THE TASK — Output every line below without omitting or altering anything.

INPUT DATA —
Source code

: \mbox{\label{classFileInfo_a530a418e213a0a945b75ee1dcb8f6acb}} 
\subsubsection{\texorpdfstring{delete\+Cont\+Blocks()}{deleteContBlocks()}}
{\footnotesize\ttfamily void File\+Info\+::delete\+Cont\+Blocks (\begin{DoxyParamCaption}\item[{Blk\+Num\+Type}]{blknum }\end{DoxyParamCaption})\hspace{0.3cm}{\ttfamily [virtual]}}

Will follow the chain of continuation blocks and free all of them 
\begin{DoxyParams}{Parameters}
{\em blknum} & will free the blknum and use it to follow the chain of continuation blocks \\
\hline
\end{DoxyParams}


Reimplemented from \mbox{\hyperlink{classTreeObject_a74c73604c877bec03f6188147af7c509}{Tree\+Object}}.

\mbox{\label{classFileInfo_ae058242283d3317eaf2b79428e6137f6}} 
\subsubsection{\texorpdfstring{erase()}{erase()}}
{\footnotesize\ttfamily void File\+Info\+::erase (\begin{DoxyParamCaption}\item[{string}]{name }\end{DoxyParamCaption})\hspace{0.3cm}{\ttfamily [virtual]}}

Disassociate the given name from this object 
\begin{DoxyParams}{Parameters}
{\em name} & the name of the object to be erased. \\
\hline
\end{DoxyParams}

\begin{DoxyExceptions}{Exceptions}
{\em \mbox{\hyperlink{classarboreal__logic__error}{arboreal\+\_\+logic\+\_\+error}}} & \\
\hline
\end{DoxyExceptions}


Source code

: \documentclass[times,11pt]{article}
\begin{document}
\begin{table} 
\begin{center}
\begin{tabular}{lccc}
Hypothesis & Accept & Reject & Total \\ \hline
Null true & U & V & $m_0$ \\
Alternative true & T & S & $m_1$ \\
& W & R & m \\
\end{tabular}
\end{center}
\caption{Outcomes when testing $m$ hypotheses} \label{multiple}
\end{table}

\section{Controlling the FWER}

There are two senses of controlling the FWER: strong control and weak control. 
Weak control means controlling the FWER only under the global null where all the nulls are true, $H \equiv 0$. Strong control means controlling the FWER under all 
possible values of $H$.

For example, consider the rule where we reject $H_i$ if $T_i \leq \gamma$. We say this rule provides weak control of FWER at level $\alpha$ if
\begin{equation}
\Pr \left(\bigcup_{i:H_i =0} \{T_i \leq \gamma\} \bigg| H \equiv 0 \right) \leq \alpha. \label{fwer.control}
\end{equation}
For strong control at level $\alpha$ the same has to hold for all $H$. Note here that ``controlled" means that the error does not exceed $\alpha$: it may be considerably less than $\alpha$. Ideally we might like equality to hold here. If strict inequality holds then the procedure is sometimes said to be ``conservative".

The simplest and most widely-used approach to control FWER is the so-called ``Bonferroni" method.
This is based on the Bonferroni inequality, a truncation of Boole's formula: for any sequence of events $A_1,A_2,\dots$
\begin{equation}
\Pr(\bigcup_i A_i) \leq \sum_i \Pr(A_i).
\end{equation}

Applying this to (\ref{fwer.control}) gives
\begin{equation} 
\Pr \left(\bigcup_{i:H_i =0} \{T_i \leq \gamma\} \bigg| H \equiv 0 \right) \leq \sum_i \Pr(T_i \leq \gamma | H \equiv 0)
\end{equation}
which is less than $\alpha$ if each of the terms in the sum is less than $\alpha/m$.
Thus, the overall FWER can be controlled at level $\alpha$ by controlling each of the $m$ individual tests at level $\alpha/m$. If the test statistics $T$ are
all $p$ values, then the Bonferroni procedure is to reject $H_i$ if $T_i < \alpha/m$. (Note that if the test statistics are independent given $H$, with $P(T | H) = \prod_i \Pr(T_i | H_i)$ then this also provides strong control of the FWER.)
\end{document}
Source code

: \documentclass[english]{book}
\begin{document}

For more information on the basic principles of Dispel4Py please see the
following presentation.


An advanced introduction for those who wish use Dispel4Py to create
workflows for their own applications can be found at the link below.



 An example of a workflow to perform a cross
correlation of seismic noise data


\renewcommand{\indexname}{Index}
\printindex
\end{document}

WRITTEN REPLY —
Source code

: \mbox{\label{classFileInfo_a530a418e213a0a945b75ee1dcb8f6acb}} 
\subsubsection{\texorpdfstring{delete\+Cont\+Blocks()}{deleteContBlocks()}}
{\footnotesize\ttfamily void File\+Info\+::delete\+Cont\+Blocks (\begin{DoxyParamCaption}\item[{Blk\+Num\+Type}]{blknum }\end{DoxyParamCaption})\hspace{0.3cm}{\ttfamily [virtual]}}

Will follow the chain of continuation blocks and free all of them 
\begin{DoxyParams}{Parameters}
{\em blknum} & will free the blknum and use it to follow the chain of continuation blocks \\
\hline
\end{DoxyParams}


Reimplemented from \mbox{\hyperlink{classTreeObject_a74c73604c877bec03f6188147af7c509}{Tree\+Object}}.

\mbox{\label{classFileInfo_ae058242283d3317eaf2b79428e6137f6}} 
\subsubsection{\texorpdfstring{erase()}{erase()}}
{\footnotesize\ttfamily void File\+Info\+::erase (\begin{DoxyParamCaption}\item[{string}]{name }\end{DoxyParamCaption})\hspace{0.3cm}{\ttfamily [virtual]}}

Disassociate the given name from this object 
\begin{DoxyParams}{Parameters}
{\em name} & the name of the object to be erased. \\
\hline
\end{DoxyParams}

\begin{DoxyExceptions}{Exceptions}
{\em \mbox{\hyperlink{classarboreal__logic__error}{arboreal\+\_\+logic\+\_\+error}}} & \\
\hline
\end{DoxyExceptions}


Source code

: \documentclass[times,11pt]{article}
\begin{document}
\begin{table} 
\begin{center}
\begin{tabular}{lccc}
Hypothesis & Accept & Reject & Total \\ \hline
Null true & U & V & $m_0$ \\
Alternative true & T & S & $m_1$ \\
& W & R & m \\
\end{tabular}
\end{center}
\caption{Outcomes when testing $m$ hypotheses} \label{multiple}
\end{table}

\section{Controlling the FWER}

There are two senses of controlling the FWER: strong control and weak control. 
Weak control means controlling the FWER only under the global null where all the nulls are true, $H \equiv 0$. Strong control means controlling the FWER under all 
possible values of $H$.

For example, consider the rule where we reject $H_i$ if $T_i \leq \gamma$. We say this rule provides weak control of FWER at level $\alpha$ if
\begin{equation}
\Pr \left(\bigcup_{i:H_i =0} \{T_i \leq \gamma\} \bigg| H \equiv 0 \right) \leq \alpha. \label{fwer.control}
\end{equation}
For strong control at level $\alpha$ the same has to hold for all $H$. Note here that ``controlled" means that the error does not exceed $\alpha$: it may be considerably less than $\alpha$. Ideally we might like equality to hold here. If strict inequality holds then the procedure is sometimes said to be ``conservative".

The simplest and most widely-used approach to control FWER is the so-called ``Bonferroni" method.
This is based on the Bonferroni inequality, a truncation of Boole's formula: for any sequence of events $A_1,A_2,\dots$
\begin{equation}
\Pr(\bigcup_i A_i) \leq \sum_i \Pr(A_i).
\end{equation}

Applying this to (\ref{fwer.control}) gives
\begin{equation} 
\Pr \left(\bigcup_{i:H_i =0} \{T_i \leq \gamma\} \bigg| H \equiv 0 \right) \leq \sum_i \Pr(T_i \leq \gamma | H \equiv 0)
\end{equation}
which is less than $\alpha$ if each of the terms in the sum is less than $\alpha/m$.
Thus, the overall FWER can be controlled at level $\alpha$ by controlling each of the $m$ individual tests at level $\alpha/m$. If the test statistics $T$ are
all $p$ values, then the Bonferroni procedure is to reject $H_i$ if $T_i < \alpha/m$. (Note that if the test statistics are independent given $H$, with $P(T | H) = \prod_i \Pr(T_i | H_i)$ then this also provides strong control of the FWER.)
\end{document}
Source code

: \documentclass[english]{book}
\begin{document}

For more information on the basic principles of Dispel4Py please see the
following presentation.


An advanced introduction for those who wish use Dispel4Py to create
workflows for their own applications can be found at the link below.



 An example of a workflow to perform a cross
correlation of seismic noise data


\renewcommand{\indexname}{Index}
\printindex
\end{document}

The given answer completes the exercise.